Peters is an open and enthusiastic guide who offers the insights he has gained with a deep sense of gratitude to those teachers and currents that have informed his work. Whether it be the work of Kaula Nath lineage of AMOOKOS, Dzogchen or Chan Buddhist practices, he presents these approaches within an explicitly Thelemic world view. However much he has gained from these Eastern traditions, his work seeks to engage with them as means for getting to the deeper dimensions of Crowley’s work as it was carried forward by Kenneth Grant, and Greg’s own mentor Soror Meral (Phyllis Seckler).

If we are to move beyond superficial heavy metal styling’s regarding the expression of “true will”, we will need to explore what will this mean in terms of the transformation of self and the manifestation of Thelema and Agape within our everyday lives. This is not a rejection of the Western magical tradition, rather it is an attempt to reconnect us to those spiritual traditions that were critical to the reconstitution of Neo-pagan paths long deprived of their own change technologies.

Our author is a big fan of Kenneth Grant and clearly sees the focus of the OSV as being profoundly connected to the recovery of a perennial form of “Stellar Gnosis”. In contrast to Grant however, Greg (as a Tantric and ceremonial practitioner) provides us with plenty of guidance with regards things we can do. Malas can be blessed and altars can be created and there are plenty of ritual outlines that we are invited to explore and adapt depending on setting and inclination. We also spend time thinking about what it means to inhabit the “dragon seat” of meditation in order to explore the oscillating sense of being and non-being.
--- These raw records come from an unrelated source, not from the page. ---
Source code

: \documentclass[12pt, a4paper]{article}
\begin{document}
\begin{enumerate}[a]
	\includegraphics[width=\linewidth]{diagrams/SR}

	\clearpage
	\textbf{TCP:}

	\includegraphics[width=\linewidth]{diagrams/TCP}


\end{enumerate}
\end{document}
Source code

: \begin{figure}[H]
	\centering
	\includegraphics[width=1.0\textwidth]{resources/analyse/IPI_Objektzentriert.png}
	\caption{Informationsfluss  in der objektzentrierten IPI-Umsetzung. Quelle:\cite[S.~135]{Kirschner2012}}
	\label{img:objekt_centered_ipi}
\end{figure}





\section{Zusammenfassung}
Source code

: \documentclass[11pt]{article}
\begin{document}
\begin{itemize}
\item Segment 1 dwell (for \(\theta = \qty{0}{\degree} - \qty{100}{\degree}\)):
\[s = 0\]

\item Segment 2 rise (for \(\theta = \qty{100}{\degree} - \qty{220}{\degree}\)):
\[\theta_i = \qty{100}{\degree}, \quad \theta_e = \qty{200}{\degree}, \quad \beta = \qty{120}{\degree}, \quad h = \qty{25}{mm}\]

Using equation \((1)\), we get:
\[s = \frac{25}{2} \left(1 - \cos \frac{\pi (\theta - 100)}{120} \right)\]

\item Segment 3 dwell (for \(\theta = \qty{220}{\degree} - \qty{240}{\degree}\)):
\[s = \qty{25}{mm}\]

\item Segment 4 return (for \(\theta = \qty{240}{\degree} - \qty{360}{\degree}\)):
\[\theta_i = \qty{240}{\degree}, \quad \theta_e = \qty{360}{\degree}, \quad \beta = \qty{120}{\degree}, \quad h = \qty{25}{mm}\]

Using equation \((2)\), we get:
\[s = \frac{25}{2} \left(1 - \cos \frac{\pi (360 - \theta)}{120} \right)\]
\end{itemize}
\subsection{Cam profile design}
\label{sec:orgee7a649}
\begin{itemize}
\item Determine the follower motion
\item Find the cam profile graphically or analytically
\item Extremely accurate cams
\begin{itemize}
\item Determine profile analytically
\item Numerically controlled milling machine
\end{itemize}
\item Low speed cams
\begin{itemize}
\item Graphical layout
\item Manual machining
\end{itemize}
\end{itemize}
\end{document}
For me, this work provides some helpful maps for exploring the limited spatial metaphors that we as magical types can get hung-up on. If we adopt a psyche-centric focus for work, are we seeking to reinforce concepts like ego-strength or are we pursuing the dissolution of our self-concept? In seeking to simultaneously deepen our engagement with both True Will and the formlessness of the Void, Peters seems to be acknowledging the inevitable spiralling movement of the self as it dances between such poles. In sitting with a spaciousness that demands the alchemical transformation of our Will, Self is ultimately embraced even though its newer form may now seem barely recognisable.

I would highly recommend this book to those magicians interested in how the Aeon of Horus can shake-off some of its dustier, pseudo-masonic origins. In the spirit of Grant’s Typhonic work and Nema’s Maat magick, the work of the OSV provides some highly helpful guidance as to how we as contemporary practitioners can work with both Eastern and Western magical currents in a manner that feels at once respectful, deep and innovative.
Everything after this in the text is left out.